Talking with a Legend The Man Behind Bayern Munich's Success
Part 3: 'I'm Ready for Some Peace and Quiet'
SPIEGEL: You've long been dogged by your reputation as a staunch proponent of discipline. Frankfurt fans, including former German Foreign Minister Joschka Fischer, harbor an eternal grudge against you because, in December 1994, you suspended star players Anthony Yeboah, Jay Jay Okocha and Maurizio Gaudino. Would you solve things differently today?
Heynckes: I would wait until the summer to avoid weakening my team during the season. And then I would make a clean start. The three of them didn't feel like training, and they balked at taking a run through the woods. If I let professional football players get away with something like that, then it's game over for me as a coach.
SPIEGEL: You allegedly are more well-disposed toward journalists now.
Heynckes: That's true.
SPIEGEL: Just as long as they don't ask the wrong questions, that is. When someone asked you if Bayern Munich sports director Matthias Sammer was now your boss, you ran out of patience.
Heynckes: Throughout my entire career as a coach, I've never had a boss. Presidents have been able to hire and fire me. But that didn't make them my bosses, not even at Real Madrid. I have such a strong sense of responsibility that I exercise my profession like an entrepreneur.
SPIEGEL: You are still very sensitive if you feel that you are not given sufficient recognition.

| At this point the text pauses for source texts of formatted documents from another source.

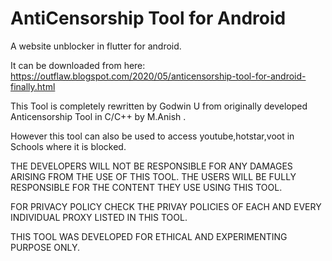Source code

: # AntiCensorship Tool for Android

A website unblocker in flutter for android.

It can be downloaded from here: https://outflaw.blogspot.com/2020/05/anticensorship-tool-for-android-finally.html

This Tool is completely rewritten by Godwin U from originally developed Anticensorship Tool in C/C++ by M.Anish .

However this tool can also be used to access youtube,hotstar,voot in Schools where it is blocked.

THE DEVELOPERS WILL NOT BE RESPONSIBLE FOR ANY DAMAGES ARISING FROM THE USE OF THIS TOOL. THE USERS WILL BE FULLY RESPONSIBLE FOR THE CONTENT THEY USE USING THIS TOOL.

FOR PRIVACY POLICY CHECK THE PRIVAY POLICIES OF EACH AND EVERY INDIVIDUAL PROXY LISTED IN THIS TOOL.

THIS TOOL WAS DEVELOPED FOR ETHICAL AND EXPERIMENTING PURPOSE ONLY.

Why is that?
Heynckes: It's not a matter of recognition, but of respect.
SPIEGEL: Italy's football legend Dino Zoff believes: "Sooner or later, every coach is bound to be pelted with tomatoes." What were your tomatoes during 34 years in the profession?

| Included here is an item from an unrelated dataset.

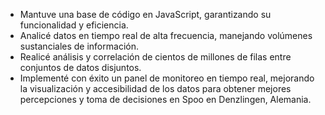 - Mantuve una base de código en JavaScript, garantizando su funcionalidad y eficiencia.
- Analicé datos en tiempo real de alta frecuencia, manejando volúmenes sustanciales de información.
- Realicé análisis y correlación de cientos de millones de filas entre conjuntos de datos disjuntos.
- Implementé con éxito un panel de monitoreo en tiempo real, mejorando la visualización y accesibilidad de los datos para obtener mejores percepciones y toma de decisiones en Spoo en Denzlingen, Alemania.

Heynckes: My dismissal from Bayern Munich in 1991 was very painful
SPIEGEL: which still remains Hoeness' biggest mistake as general manager.
Heynckes: Yes, it was so unnecessary. Things weren't going well, but of course they would have gotten better again.

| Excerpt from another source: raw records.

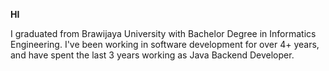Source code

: **HI**

I graduated from Brawijaya University with Bachelor Degree in Informatics Engineering. I've been working in software development for over 4+ years, and have spent the last 3 years working as Java Backend Developer.
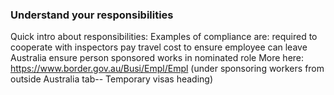 ### Understand your responsibilities

Quick intro about responsibilities:
Examples of compliance are:
required to cooperate with inspectors
pay travel cost to ensure employee can leave Australia
ensure person sponsored works in nominated role
More here: https://www.border.gov.au/Busi/Empl/Empl (under sponsoring workers from outside Australia tab-- Temporary visas heading)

SPIEGEL: In Madrid, you even had to go after winning the Champions League in 1998.
Heynckes: Oh, that really didn't bother me much. The second low point in my career was in 2007, when I received death threats for my failures in my hometown of Mönchengladbach, of all places.
SPIEGEL: At the press conference following your last Bundesliga game, you had tears in your eyes. What was going through your mind at the time?
Heynckes: For days, I had had these images in my head. I saw myself once again in the courtyard, kicking balls against the wall until my mother came to the window and shouted in the local dialect: "There you go knocking that ball around again!" I also remembered (commentator) Herbert Zimmermann calling the World Cup final in 1954, which I listened to excitedly on the radio. My hero at the time wasn't Helmut Rahn or Fritz Walter, but the Hungarian Ferenc Puskás, who I later met in Madrid. I thought of the young boy who dreamed of one day becoming a famous football player. Many dreams have been fulfilled since then, and now it was all coming full circle in Mönchengladbach.
SPIEGEL: Do you sometimes think about what you would have done with your life if it hadn't been for football?
Heynckes: I owe everything to this game. But I'm proud of what I've made of this opportunity.
SPIEGEL: Do you still have a goal?
Heynckes: After everything that's happened over the past two years, I'm ready for some peace and quiet.
SPIEGEL: Does that mean we can report that you will no longer work as a coach, not even for the national team?
Heynckes: After this string of successes, I could transfer to just about any club in Europe. I have a problem with the finality of saying "never." But I can assure you that I have no intention of coaching again. I had a worthy ending.
SPIEGEL: Mr. Heynckes, thank you for this interview.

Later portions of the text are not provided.